● **REQUIRED WORK**: Exactly as written, return all the data, leaving its pictures behind.

* * * * *

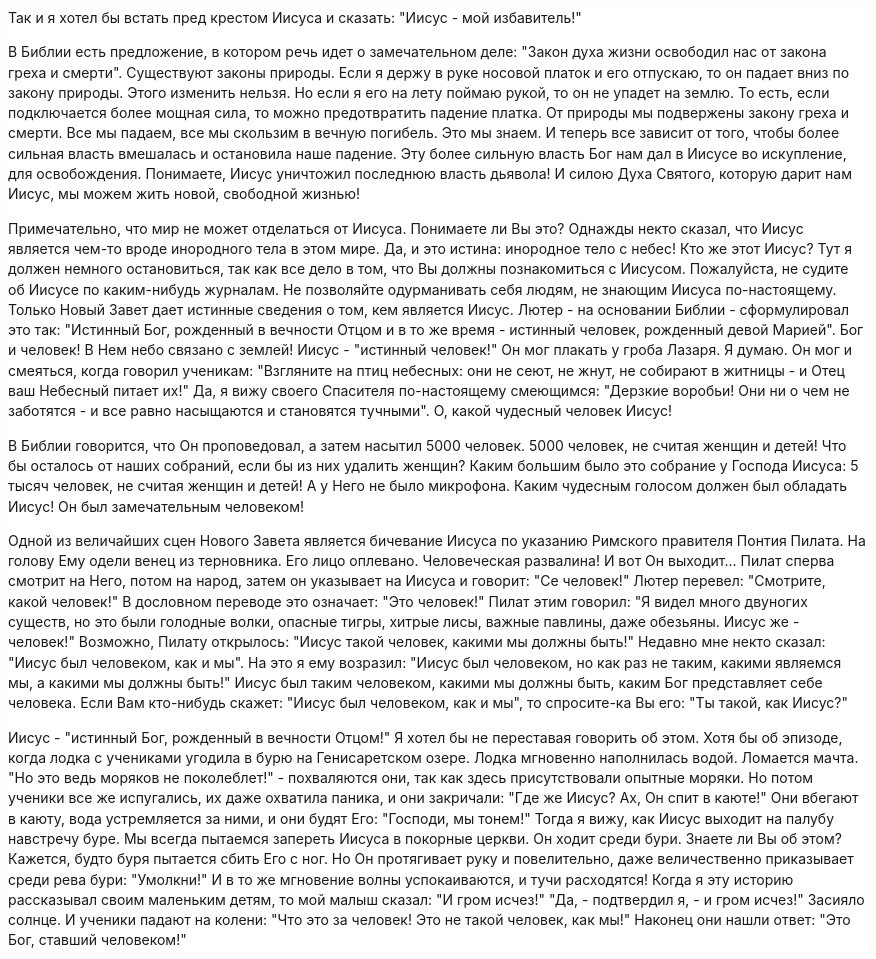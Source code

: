 Так и я хотел бы встать пред крестом Иисуса и сказать: "Иисус - мой избавитель!"

В Библии есть предложение, в котором речь идет о замечательном деле: "Закон духа жизни освободил нас от закона греха и смерти". Существуют законы природы. Если я держу в руке носовой платок и его отпускаю, то он падает вниз по закону природы. Этого изменить нельзя. Но если я его на лету поймаю рукой, то он не упадет на землю. То есть, если подключается более мощная сила, то можно предотвратить падение платка. От природы мы подвержены закону греха и смерти. Все мы падаем, все мы скользим в вечную погибель. Это мы знаем. И теперь все зависит от того, чтобы более сильная власть вмешалась и остановила наше падение. Эту более сильную власть Бог нам дал в Иисусе во искупление, для освобождения. Понимаете, Иисус уничтожил последнюю власть дьявола! И силою Духа Святого, которую дарит нам Иисус, мы можем жить новой, свободной жизнью!

Примечательно, что мир не может отделаться от Иисуса. Понимаете ли Вы это? Однажды некто сказал, что Иисус является чем-то вроде инородного тела в этом мире. Да, и это истина: инородное тело с небес! Кто же этот Иисус? Тут я должен немного остановиться, так как все дело в том, что Вы должны познакомиться с Иисусом. Пожалуйста, не судите об Иисусе по каким-нибудь журналам. Не позволяйте одурманивать себя людям, не знающим Иисуса по-настоящему. Только Новый Завет дает истинные сведения о том, кем является Иисус. Лютер - на основании Библии - сформулировал это так: "Истинный Бог, рожденный в вечности Отцом и в то же время - истинный человек, рожденный девой Марией". Бог и человек! В Нем небо связано с землей! Иисус - "истинный человек!" Он мог плакать у гроба Лазаря. Я думаю. Он мог и смеяться, когда говорил ученикам: "Взгляните на птиц небесных: они не сеют, не жнут, не собирают в житницы - и Отец ваш Небесный питает их!" Да, я вижу своего Спасителя по-настоящему смеющимся: "Дерзкие воробьи! Они ни о чем не заботятся - и все равно насыщаются и становятся тучными". О, какой чудесный человек Иисус!

В Библии говорится, что Он проповедовал, а затем насытил 5000 человек. 5000 человек, не считая женщин и детей! Что бы осталось от наших собраний, если бы из них удалить женщин? Каким большим было это собрание у Господа Иисуса: 5 тысяч человек, не считая женщин и детей! А у Него не было микрофона. Каким чудесным голосом должен был обладать Иисус! Он был замечательным человеком!

Одной из величайших сцен Нового Завета является бичевание Иисуса по указанию Римского правителя Понтия Пилата. На голову Ему одели венец из терновника. Его лицо оплевано. Человеческая развалина! И вот Он выходит... Пилат сперва смотрит на Него, потом на народ, затем он указывает на Иисуса и говорит: "Се человек!" Лютер перевел: "Смотрите, какой человек!" В дословном переводе это означает: "Это человек!" Пилат этим говорил: "Я видел много двуногих существ, но это были голодные волки, опасные тигры, хитрые лисы, важные павлины, даже обезьяны. Иисус же - человек!" Возможно, Пилату открылось: "Иисус такой человек, какими мы должны быть!" Недавно мне некто сказал: "Иисус был человеком, как и мы". На это я ему возразил: "Иисус был человеком, но как раз не таким, какими являемся мы, а какими мы должны быть!" Иисус был таким человеком, какими мы должны быть, каким Бог представляет себе человека. Если Вам кто-нибудь скажет: "Иисус был человеком, как и мы", то спросите-ка Вы его: "Ты такой, как Иисус?"

Иисус - "истинный Бог, рожденный в вечности Отцом!" Я хотел бы не переставая говорить об этом. Хотя бы об эпизоде, когда лодка с учениками угодила в бурю на Генисаретском озере. Лодка мгновенно наполнилась водой. Ломается мачта. "Но это ведь моряков не поколеблет!" - похваляются они, так как здесь присутствовали опытные моряки. Но потом ученики все же испугались, их даже охватила паника, и они закричали: "Где же Иисус? Ах, Он спит в каюте!" Они вбегают в каюту, вода устремляется за ними, и они будят Его: "Господи, мы тонем!" Тогда я вижу, как Иисус выходит на палубу навстречу буре. Мы всегда пытаемся запереть Иисуса в покорные церкви. Он ходит среди бури. Знаете ли Вы об этом? Кажется, будто буря пытается сбить Его с ног. Но Он протягивает руку и повелительно, даже величественно приказывает среди рева бури: "Умолкни!" И в то же мгновение волны успокаиваются, и тучи расходятся! Когда я эту историю рассказывал своим маленьким детям, то мой малыш сказал: "И гром исчез!" "Да, - подтвердил я, - и гром исчез!" Засияло солнце. И ученики падают на колени: "Что это за человек! Это не такой человек, как мы!" Наконец они нашли ответ: "Это Бог, ставший человеком!"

* * * * *

● **ANSWER BOX**:
Source code

: Так и я хотел бы встать пред крестом Иисуса и сказать: "Иисус - мой избавитель!"

В Библии есть предложение, в котором речь идет о замечательном деле: "Закон духа жизни освободил нас от закона греха и смерти". Существуют законы природы. Если я держу в руке носовой платок и его отпускаю, то он падает вниз по закону природы. Этого изменить нельзя. Но если я его на лету поймаю рукой, то он не упадет на землю. То есть, если подключается более мощная сила, то можно предотвратить падение платка. От природы мы подвержены закону греха и смерти. Все мы падаем, все мы скользим в вечную погибель. Это мы знаем. И теперь все зависит от того, чтобы более сильная власть вмешалась и остановила наше падение. Эту более сильную власть Бог нам дал в Иисусе во искупление, для освобождения. Понимаете, Иисус уничтожил последнюю власть дьявола! И силою Духа Святого, которую дарит нам Иисус, мы можем жить новой, свободной жизнью!

Примечательно, что мир не может отделаться от Иисуса. Понимаете ли Вы это? Однажды некто сказал, что Иисус является чем-то вроде инородного тела в этом мире. Да, и это истина: инородное тело с небес! Кто же этот Иисус? Тут я должен немного остановиться, так как все дело в том, что Вы должны познакомиться с Иисусом. Пожалуйста, не судите об Иисусе по каким-нибудь журналам. Не позволяйте одурманивать себя людям, не знающим Иисуса по-настоящему. Только Новый Завет дает истинные сведения о том, кем является Иисус. Лютер - на основании Библии - сформулировал это так: "Истинный Бог, рожденный в вечности Отцом и в то же время - истинный человек, рожденный девой Марией". Бог и человек! В Нем небо связано с землей! Иисус - "истинный человек!" Он мог плакать у гроба Лазаря. Я думаю. Он мог и смеяться, когда говорил ученикам: "Взгляните на птиц небесных: они не сеют, не жнут, не собирают в житницы - и Отец ваш Небесный питает их!" Да, я вижу своего Спасителя по-настоящему смеющимся: "Дерзкие воробьи! Они ни о чем не заботятся - и все равно насыщаются и становятся тучными". О, какой чудесный человек Иисус!

В Библии говорится, что Он проповедовал, а затем насытил 5000 человек. 5000 человек, не считая женщин и детей! Что бы осталось от наших собраний, если бы из них удалить женщин? Каким большим было это собрание у Господа Иисуса: 5 тысяч человек, не считая женщин и детей! А у Него не было микрофона. Каким чудесным голосом должен был обладать Иисус! Он был замечательным человеком!

Одной из величайших сцен Нового Завета является бичевание Иисуса по указанию Римского правителя Понтия Пилата. На голову Ему одели венец из терновника. Его лицо оплевано. Человеческая развалина! И вот Он выходит... Пилат сперва смотрит на Него, потом на народ, затем он указывает на Иисуса и говорит: "Се человек!" Лютер перевел: "Смотрите, какой человек!" В дословном переводе это означает: "Это человек!" Пилат этим говорил: "Я видел много двуногих существ, но это были голодные волки, опасные тигры, хитрые лисы, важные павлины, даже обезьяны. Иисус же - человек!" Возможно, Пилату открылось: "Иисус такой человек, какими мы должны быть!" Недавно мне некто сказал: "Иисус был человеком, как и мы". На это я ему возразил: "Иисус был человеком, но как раз не таким, какими являемся мы, а какими мы должны быть!" Иисус был таким человеком, какими мы должны быть, каким Бог представляет себе человека. Если Вам кто-нибудь скажет: "Иисус был человеком, как и мы", то спросите-ка Вы его: "Ты такой, как Иисус?"

Иисус - "истинный Бог, рожденный в вечности Отцом!" Я хотел бы не переставая говорить об этом. Хотя бы об эпизоде, когда лодка с учениками угодила в бурю на Генисаретском озере. Лодка мгновенно наполнилась водой. Ломается мачта. "Но это ведь моряков не поколеблет!" - похваляются они, так как здесь присутствовали опытные моряки. Но потом ученики все же испугались, их даже охватила паника, и они закричали: "Где же Иисус? Ах, Он спит в каюте!" Они вбегают в каюту, вода устремляется за ними, и они будят Его: "Господи, мы тонем!" Тогда я вижу, как Иисус выходит на палубу навстречу буре. Мы всегда пытаемся запереть Иисуса в покорные церкви. Он ходит среди бури. Знаете ли Вы об этом? Кажется, будто буря пытается сбить Его с ног. Но Он протягивает руку и повелительно, даже величественно приказывает среди рева бури: "Умолкни!" И в то же мгновение волны успокаиваются, и тучи расходятся! Когда я эту историю рассказывал своим маленьким детям, то мой малыш сказал: "И гром исчез!" "Да, - подтвердил я, - и гром исчез!" Засияло солнце. И ученики падают на колени: "Что это за человек! Это не такой человек, как мы!" Наконец они нашли ответ: "Это Бог, ставший человеком!"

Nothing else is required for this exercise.